Ecosyste.ms: Awesome

An open API service indexing awesome lists of open source software.

Awesome Lists | Featured Topics | Projects

https://github.com/mahyarnajibi/SNIPER

SNIPER / AutoFocus is an efficient multi-scale object detection training / inference algorithm
https://github.com/mahyarnajibi/SNIPER

Last synced: 2 months ago
JSON representation

SNIPER / AutoFocus is an efficient multi-scale object detection training / inference algorithm

Awesome Lists containing this project

README

        

# SNIPER / AutoFocus: Efficient Multi-Scale Training / Inference



SNIPER is an efficient multi-scale *training* approach for instance-level recognition tasks like object detection and instance-level segmentation.
Instead of processing all pixels in an image pyramid, SNIPER selectively processes context regions around the ground-truth objects (a.k.a *chips*).
This significantly speeds up multi-scale training as it operates on low-resolution chips.
Due to its memory-efficient design, SNIPER can benefit from *Batch Normalization* during training and it makes larger batch-sizes possible for instance-level recognition tasks on a single GPU. Hence, we do not need to synchronize batch-normalization statistics across GPUs and we can train object detectors similar to the way we do image classification!

AutoFocus, on the other hand, is an efficient multi-scale *inference* algorithm for deep-learning based object detectors.
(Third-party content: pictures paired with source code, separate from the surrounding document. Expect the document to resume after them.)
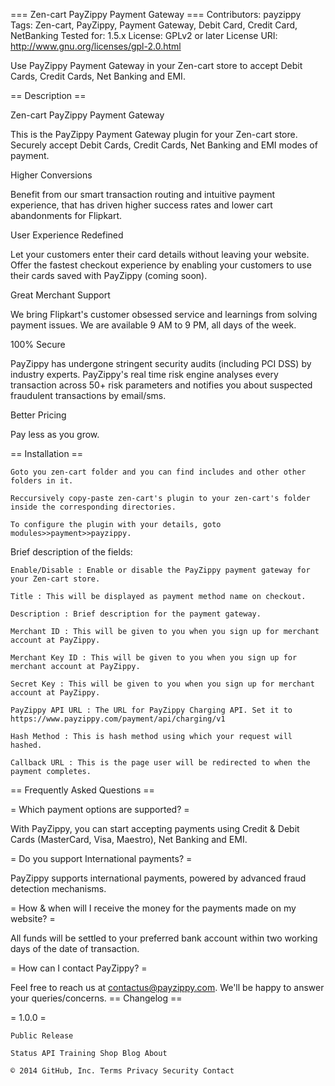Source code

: === Zen-cart PayZippy Payment Gateway === Contributors: payzippy Tags: Zen-cart, PayZippy, Payment Gateway, Debit Card, Credit Card, NetBanking Tested for: 1.5.x License: GPLv2 or later License URI: http://www.gnu.org/licenses/gpl-2.0.html

Use PayZippy Payment Gateway in your Zen-cart store to accept Debit Cards, Credit Cards, Net Banking and EMI.

== Description ==

Zen-cart PayZippy Payment Gateway

This is the PayZippy Payment Gateway plugin for your Zen-cart store. Securely accept Debit Cards, Credit Cards, Net Banking and EMI modes of payment.

Higher Conversions

Benefit from our smart transaction routing and intuitive payment experience, that has driven higher success rates and lower cart abandonments for Flipkart.

User Experience Redefined

Let your customers enter their card details without leaving your website. Offer the fastest checkout experience by enabling your customers to use their cards saved with PayZippy (coming soon).

Great Merchant Support

We bring Flipkart's customer obsessed service and learnings from solving payment issues. We are available 9 AM to 9 PM, all days of the week.

100% Secure

PayZippy has undergone stringent security audits (including PCI DSS) by industry experts. PayZippy's real time risk engine analyses every transaction across 50+ risk parameters and notifies you about suspected fraudulent transactions by email/sms.

Better Pricing

Pay less as you grow.

== Installation ==

	Goto you zen-cart folder and you can find includes and other other folders in it.

	Reccursively copy-paste zen-cart's plugin to your zen-cart's folder inside the corresponding directories.

    To configure the plugin with your details, goto modules>>payment>>payzippy.

Brief description of the fields:

    Enable/Disable : Enable or disable the PayZippy payment gateway for your Zen-cart store.

    Title : This will be displayed as payment method name on checkout.

    Description : Brief description for the payment gateway.

    Merchant ID : This will be given to you when you sign up for merchant account at PayZippy.

    Merchant Key ID : This will be given to you when you sign up for merchant account at PayZippy.

    Secret Key : This will be given to you when you sign up for merchant account at PayZippy.

    PayZippy API URL : The URL for PayZippy Charging API. Set it to https://www.payzippy.com/payment/api/charging/v1

    Hash Method : This is hash method using which your request will hashed.

    Callback URL : This is the page user will be redirected to when the payment completes.

== Frequently Asked Questions ==

= Which payment options are supported? =

With PayZippy, you can start accepting payments using Credit & Debit Cards (MasterCard, Visa, Maestro), Net Banking and EMI.

= Do you support International payments? =

PayZippy supports international payments, powered by advanced fraud detection mechanisms.

= How & when will I receive the money for the payments made on my website? =

All funds will be settled to your preferred bank account within two working days of the date of transaction.

= How can I contact PayZippy? =

Feel free to reach us at contactus@payzippy.com. We'll be happy to answer your queries/concerns. == Changelog ==

= 1.0.0 =

    Public Release

    Status API Training Shop Blog About

    © 2014 GitHub, Inc. Terms Privacy Security Contact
Instead of processing an entire image pyramid, AutoFocus adopts a coarse to fine approach and only processes regions that are likely to contain small objects at finer scales. This is achieved by predicting category agnostic segmentation maps for small objects at coarser scales, called FocusPixels. FocusPixels can be predicted with high recall, and in many cases, they only cover a small fraction of the entire image. To make efficient use of FocusPixels, an algorithm is proposed which generates compact rectangular FocusChips which enclose FocusPixels. The detector is while processing finer scales.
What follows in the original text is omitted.